Extracted material START
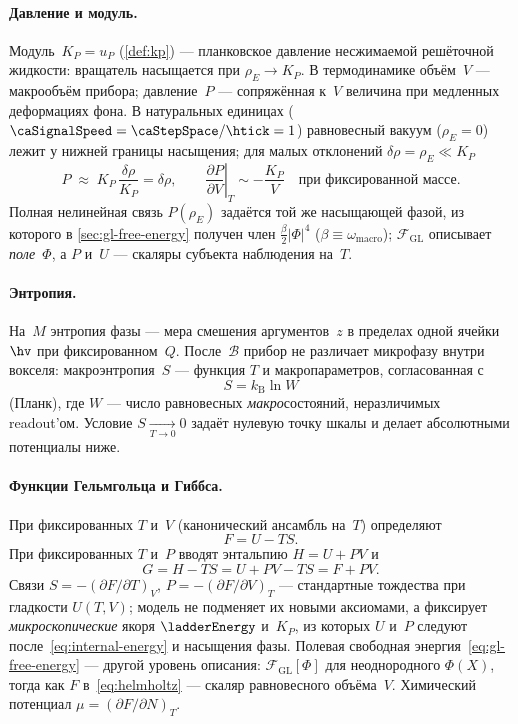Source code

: \paragraph{Давление и модуль.}
Модуль~$K_P=u_P$ (\cref{def:kp}) --- планковское давление несжимаемой решёточной жидкости:
вращатель насыщается при $\rho_E\to K_P$.
В термодинамике объём~$V$ --- макрообъём прибора; давление~$P$ --- сопряжённая
к~$V$ величина при медленных деформациях фона.
В натуральных единицах ($\caSignalSpeed=\caStepSpace/\htick=1$) равновесный вакуум ($\rho_E=0$)
лежит у нижней границы насыщения; для малых отклонений $\delta\rho=\rho_E\ll K_P$
\begin{equation}
\label{eq:pressure-linear}
  P \;\approx\; K_P\,\frac{\delta\rho}{K_P} = \delta\rho,
  \qquad
  \left.\frac{\partial P}{\partial V}\right|_{T}
  \sim -\frac{K_P}{V}\quad\text{при фиксированной массе.}
\end{equation}
Полная нелинейная связь $P(\rho_E)$ задаётся той же насыщающей фазой,
из которого в \cref{sec:gl-free-energy} получен член $\tfrac{\beta}{2}|\Phi|^4$
($\beta\equiv\omega_{\mathrm{macro}}$);
$\mathcal{F}_{\mathrm{GL}}$ описывает \emph{поле}~$\Phi$, а $P$ и~$U$ --- скаляры
субъекта наблюдения на~$T$.

\paragraph{Энтропия.}
На~$M$ энтропия фазы --- мера смешения аргументов~$z$
в пределах одной ячейки~$\hv$ при фиксированном~$Q$.
После~$\mathcal{B}$ прибор не различает микрофазу внутри вокселя:
макроэнтропия~$S$ --- функция $T$ и макропараметров, согласованная с
\[
  S = k_{\mathrm{B}}\ln W
\]
(Планк), где $W$ --- число равновесных \emph{макро}состояний, неразличимых readout'ом.
Условие $S\xrightarrow[T\to 0]{}0$ задаёт нулевую точку шкалы и делает
абсолютными потенциалы ниже.

\paragraph{Функции Гельмгольца и Гиббса.}
При фиксированных $T$ и~$V$ (канонический ансамбль на~$T$) определяют
\begin{equation}
\label{eq:helmholtz}
  F = U - TS.
\end{equation}
При фиксированных $T$ и~$P$ вводят энтальпию $H=U+PV$ и
\begin{equation}
\label{eq:gibbs}
  G = H - TS = U + PV - TS = F + PV.
\end{equation}
Связи $S=-(\partial F/\partial T)_V$, $P=-(\partial F/\partial V)_T$ --- стандартные
тождества при гладкости $U(T,V)$; модель не подменяет их новыми аксиомами,
а фиксирует \emph{микроскопические} якоря $\ladderEnergy$ и~$K_P$, из которых $U$ и~$P$
следуют после~\eqref{eq:internal-energy} и насыщения фазы.
Полевая свободная энергия~\eqref{eq:gl-free-energy} --- другой уровень описания:
$\mathcal{F}_{\mathrm{GL}}[\Phi]$ для неоднородного $\Phi(X)$, тогда как $F$ в~\eqref{eq:helmholtz}
--- скаляр равновесного объёма~$V$.
Химический потенциал $\mu=(\partial F/\partial N)_T$.

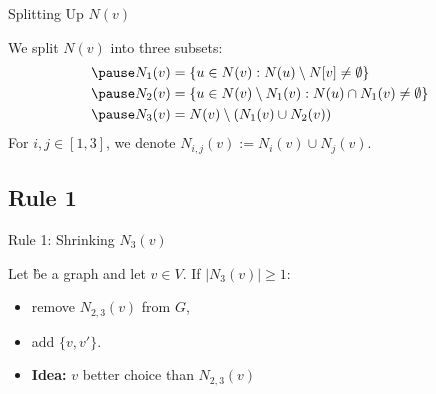 \begin{frame}[c]{Splitting Up $N(v)$}
    \begin{figure}[!ht]
    \end{figure}

 We split $N(v)$ into three subsets:
    \begin{align}
       \pause N_1(v) & = \{u \in N(v) : N(u) \setminus N[v] \neq \emptyset \}              \\
        \pause N_2(v) & = \{u \in N(v)\setminus N_1(v) : N(u) \cap N_1(v) \neq \emptyset \} \\
        \pause N_3(v) & = N(v) \setminus (N_1(v) \cup N_2(v))
    \end{align}
    For $i,j \in [1,3]$, we denote $N_{i,j} (v) := N_i(v) \cup N_j(v)$. 
\end{frame}


\subsection{Rule 1}
\begin{frame}[c]{Rule 1: Shrinking $N_3(v)$}

    \begin{tcolorbox}[colback=TUMBlueLighter,title=]
        Let \G be a graph and let $v \in V$. If $|N_3(v)| \geq 1$:
        \begin{itemize}
            \item remove $N_{2,3}(v)$ from $G$,
            \item add $\{v, v'\}$.
        \end{itemize}
    \end{tcolorbox}

    \begin{figure}[!ht]
    \end{figure}
    \begin{itemize}
        \item \textbf{Idea: } $v$ better choice than $N_{2,3}(v)$
    \end{itemize}
\end{frame}


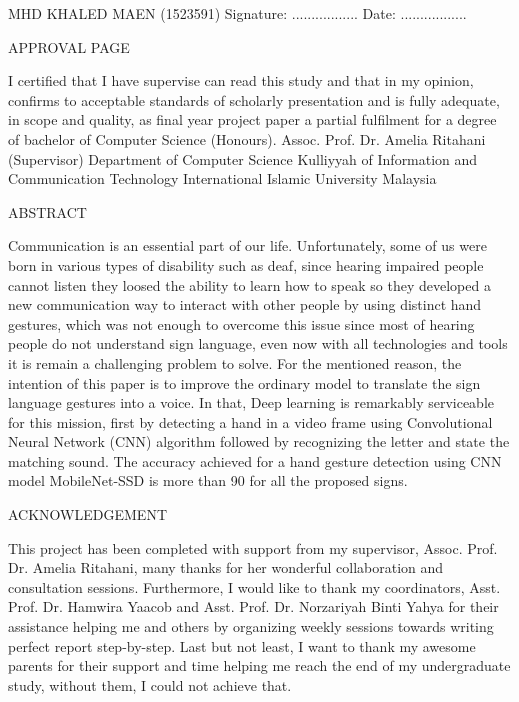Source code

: \documentclass[12pt]{report}
\begin{document}
\mbox{}
\vfill
MHD KHALED MAEN (1523591)
\bigbreak
Signature: .................\hspace{18em} Date: .................
\bigbreak

\newpage
\begin{center}
    \LARGE APPROVAL PAGE
\end{center} 

I certified that I have supervise can read this study and that in my opinion,
confirms to acceptable standards of scholarly presentation and is fully adequate,
in scope and quality, as final year project paper a partial fulfilment for a 
degree of bachelor of Computer Science (Honours).
\mbox{}
\vfill
Assoc. Prof. Dr. Amelia Ritahani (Supervisor)
\bigbreak
Department of Computer Science
\bigbreak
Kulliyyah of Information and Communication Technology
\bigbreak
International Islamic University Malaysia
\bigbreak

\newpage

\begin{center}
    \LARGE ABSTRACT
\end{center}

    Communication is an essential part of our life. Unfortunately, 
    some of us were born in various types of disability such as deaf, 
    since hearing impaired people cannot listen they loosed the ability 
    to learn how to speak so they developed a new communication way to 
    interact with other people by using distinct hand gestures, which was 
    not enough  to overcome this issue since most of hearing people do not 
    understand sign language, even now with all technologies and tools it 
    is remain a challenging problem to solve. For the mentioned reason, 
    the intention of this paper is to improve the ordinary model to translate
    the sign language gestures into a voice. In that, Deep learning is remarkably 
    serviceable for this mission, first by detecting a hand in a video frame using
    Convolutional Neural Network (CNN) algorithm followed by recognizing the 
    letter and state the matching sound. The accuracy achieved for a hand gesture
    detection using CNN model MobileNet-SSD is more than 90 \text{\%} for all the
    proposed signs.


\newpage
\begin{center}
    \LARGE ACKNOWLEDGEMENT
\end{center} 

This project has been completed with support from my supervisor,
Assoc. Prof. Dr. Amelia Ritahani, many thanks for her wonderful 
collaboration and consultation sessions. Furthermore, 
I would like to thank my coordinators, Asst. Prof. Dr. Hamwira Yaacob and 
Asst. Prof. Dr. Norzariyah Binti Yahya for their assistance helping me and 
others by organizing weekly sessions towards writing perfect report step-by-step. 
Last but not least, I want to thank my awesome parents for their support and time 
helping me reach the end of my undergraduate study, without them, I could not achieve that.
\end{document}
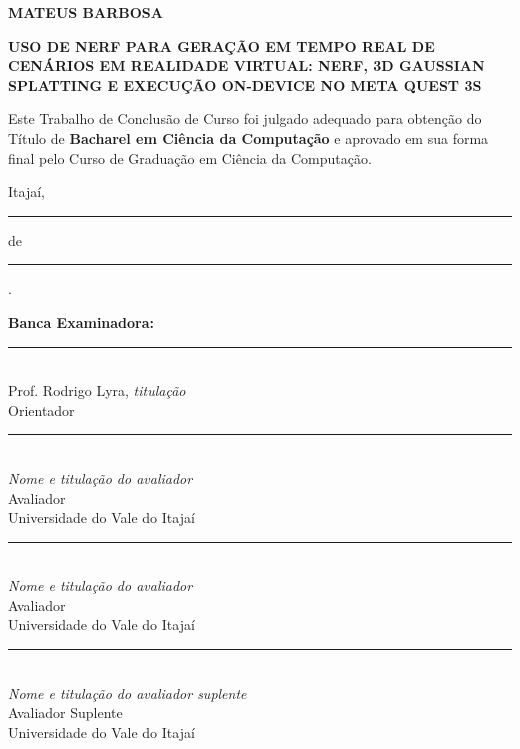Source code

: \begin{center}
    \textbf{MATEUS BARBOSA}

    \vspace{0.7cm}

    \textbf{USO DE NERF PARA GERAÇÃO EM TEMPO REAL DE CENÁRIOS EM REALIDADE VIRTUAL: NERF, 3D GAUSSIAN SPLATTING E EXECUÇÃO ON-DEVICE NO META QUEST 3S}

    \vspace{0.7cm}

    Este Trabalho de Conclusão de Curso foi julgado adequado para obtenção do Título de
    \textbf{Bacharel em Ciência da Computação} e aprovado em sua forma final pelo Curso de
    Graduação em Ciência da Computação.

    \vspace{0.3cm}

    Itajaí, \rule{3cm}{0.4pt} de \rule{1.5cm}{0.4pt}.

    \vspace{0.4cm}

    \textbf{Banca Examinadora:}

    \vspace{0.3cm}

    \rule{0.72\textwidth}{0.4pt}\\
    Prof. Rodrigo Lyra, \textit{titulação}\\
    Orientador

    \vspace{0.3cm}

    \rule{0.72\textwidth}{0.4pt}\\
    \textit{Nome e titulação do avaliador}\\
    Avaliador\\
    Universidade do Vale do Itajaí

    \vspace{0.3cm}

    \rule{0.72\textwidth}{0.4pt}\\
    \textit{Nome e titulação do avaliador}\\
    Avaliador\\
    Universidade do Vale do Itajaí

    \vspace{0.3cm}

    \rule{0.72\textwidth}{0.4pt}\\
    \textit{Nome e titulação do avaliador suplente}\\
    Avaliador Suplente\\
    Universidade do Vale do Itajaí
\end{center}

\clearpage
Extracted material END
## Instructions for the task
Copy every line above that includes the string "support".

## Solution for this exercise
This project has been completed with support from my supervisor,
Last but not least, I want to thank my awesome parents for their support and time 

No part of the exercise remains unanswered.